• WORK TO BE COMPLETED: Which lines in the data below contain the word "hello에"? Return each of them.
┄┄┄┄┄┄┄┄┄┄┄┄┄┄┄┄┄┄┄┄
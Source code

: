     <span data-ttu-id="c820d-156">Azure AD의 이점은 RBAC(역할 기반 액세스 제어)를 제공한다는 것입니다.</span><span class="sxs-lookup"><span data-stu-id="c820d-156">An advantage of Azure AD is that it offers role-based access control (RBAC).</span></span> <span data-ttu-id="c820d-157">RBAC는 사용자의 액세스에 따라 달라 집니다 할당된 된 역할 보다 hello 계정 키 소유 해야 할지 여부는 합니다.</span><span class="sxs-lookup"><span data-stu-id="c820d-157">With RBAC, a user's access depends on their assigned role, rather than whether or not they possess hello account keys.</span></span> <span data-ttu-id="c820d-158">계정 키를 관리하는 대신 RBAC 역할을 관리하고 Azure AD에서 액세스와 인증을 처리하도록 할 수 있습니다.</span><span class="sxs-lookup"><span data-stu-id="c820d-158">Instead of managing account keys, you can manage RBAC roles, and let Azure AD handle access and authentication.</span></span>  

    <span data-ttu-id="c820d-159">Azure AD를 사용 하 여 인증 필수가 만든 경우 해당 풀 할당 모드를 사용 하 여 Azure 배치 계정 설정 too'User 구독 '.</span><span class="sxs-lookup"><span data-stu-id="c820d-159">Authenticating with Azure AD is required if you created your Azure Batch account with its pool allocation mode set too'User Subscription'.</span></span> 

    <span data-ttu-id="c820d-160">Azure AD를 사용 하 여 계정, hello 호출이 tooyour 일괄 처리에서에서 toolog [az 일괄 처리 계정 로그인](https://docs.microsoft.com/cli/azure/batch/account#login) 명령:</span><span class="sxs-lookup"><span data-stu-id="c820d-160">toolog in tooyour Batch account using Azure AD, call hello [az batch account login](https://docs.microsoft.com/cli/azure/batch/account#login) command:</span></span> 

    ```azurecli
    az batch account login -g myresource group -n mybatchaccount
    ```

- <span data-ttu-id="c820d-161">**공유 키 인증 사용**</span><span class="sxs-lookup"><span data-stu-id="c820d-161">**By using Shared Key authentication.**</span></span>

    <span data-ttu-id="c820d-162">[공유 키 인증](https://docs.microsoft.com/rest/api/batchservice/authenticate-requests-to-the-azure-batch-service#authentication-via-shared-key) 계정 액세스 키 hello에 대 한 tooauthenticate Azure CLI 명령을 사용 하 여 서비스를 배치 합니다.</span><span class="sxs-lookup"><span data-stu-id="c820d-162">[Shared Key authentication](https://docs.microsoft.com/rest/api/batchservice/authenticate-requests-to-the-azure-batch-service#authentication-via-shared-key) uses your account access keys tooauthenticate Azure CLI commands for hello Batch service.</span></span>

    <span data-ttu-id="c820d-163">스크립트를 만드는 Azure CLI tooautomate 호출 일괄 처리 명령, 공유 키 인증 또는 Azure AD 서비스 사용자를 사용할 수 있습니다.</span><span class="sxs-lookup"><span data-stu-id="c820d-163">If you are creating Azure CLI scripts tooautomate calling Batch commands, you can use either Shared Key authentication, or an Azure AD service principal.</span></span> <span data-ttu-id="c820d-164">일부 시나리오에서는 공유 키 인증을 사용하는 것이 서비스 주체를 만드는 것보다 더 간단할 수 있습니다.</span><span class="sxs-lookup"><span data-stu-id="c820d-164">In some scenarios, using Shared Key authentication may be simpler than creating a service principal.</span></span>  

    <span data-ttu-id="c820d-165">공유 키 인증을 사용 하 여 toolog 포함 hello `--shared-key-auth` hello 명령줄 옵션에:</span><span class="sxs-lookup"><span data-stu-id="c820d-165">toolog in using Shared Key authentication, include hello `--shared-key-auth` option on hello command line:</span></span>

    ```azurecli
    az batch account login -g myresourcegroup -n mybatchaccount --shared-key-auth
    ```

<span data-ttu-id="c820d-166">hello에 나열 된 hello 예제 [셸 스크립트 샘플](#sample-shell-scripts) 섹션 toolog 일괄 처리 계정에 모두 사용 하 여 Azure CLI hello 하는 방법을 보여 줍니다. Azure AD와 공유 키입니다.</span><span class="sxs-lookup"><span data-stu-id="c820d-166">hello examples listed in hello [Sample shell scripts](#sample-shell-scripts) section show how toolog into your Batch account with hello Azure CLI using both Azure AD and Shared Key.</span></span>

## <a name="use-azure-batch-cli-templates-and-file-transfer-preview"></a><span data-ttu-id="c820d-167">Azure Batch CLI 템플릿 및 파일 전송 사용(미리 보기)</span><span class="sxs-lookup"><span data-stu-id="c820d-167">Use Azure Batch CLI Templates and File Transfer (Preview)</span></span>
┄┄┄┄┄┄┄┄┄┄┄┄┄┄┄┄┄┄┄┄
• YOUR SOLUTION:
    <span data-ttu-id="c820d-162">[공유 키 인증](https://docs.microsoft.com/rest/api/batchservice/authenticate-requests-to-the-azure-batch-service#authentication-via-shared-key) 계정 액세스 키 hello에 대 한 tooauthenticate Azure CLI 명령을 사용 하 여 서비스를 배치 합니다.</span><span class="sxs-lookup"><span data-stu-id="c820d-162">[Shared Key authentication](https://docs.microsoft.com/rest/api/batchservice/authenticate-requests-to-the-azure-batch-service#authentication-via-shared-key) uses your account access keys tooauthenticate Azure CLI commands for hello Batch service.</span></span>
<span data-ttu-id="c820d-166">hello에 나열 된 hello 예제 [셸 스크립트 샘플](#sample-shell-scripts) 섹션 toolog 일괄 처리 계정에 모두 사용 하 여 Azure CLI hello 하는 방법을 보여 줍니다. Azure AD와 공유 키입니다.</span><span class="sxs-lookup"><span data-stu-id="c820d-166">hello examples listed in hello [Sample shell scripts](#sample-shell-scripts) section show how toolog into your Batch account with hello Azure CLI using both Azure AD and Shared Key.</span></span>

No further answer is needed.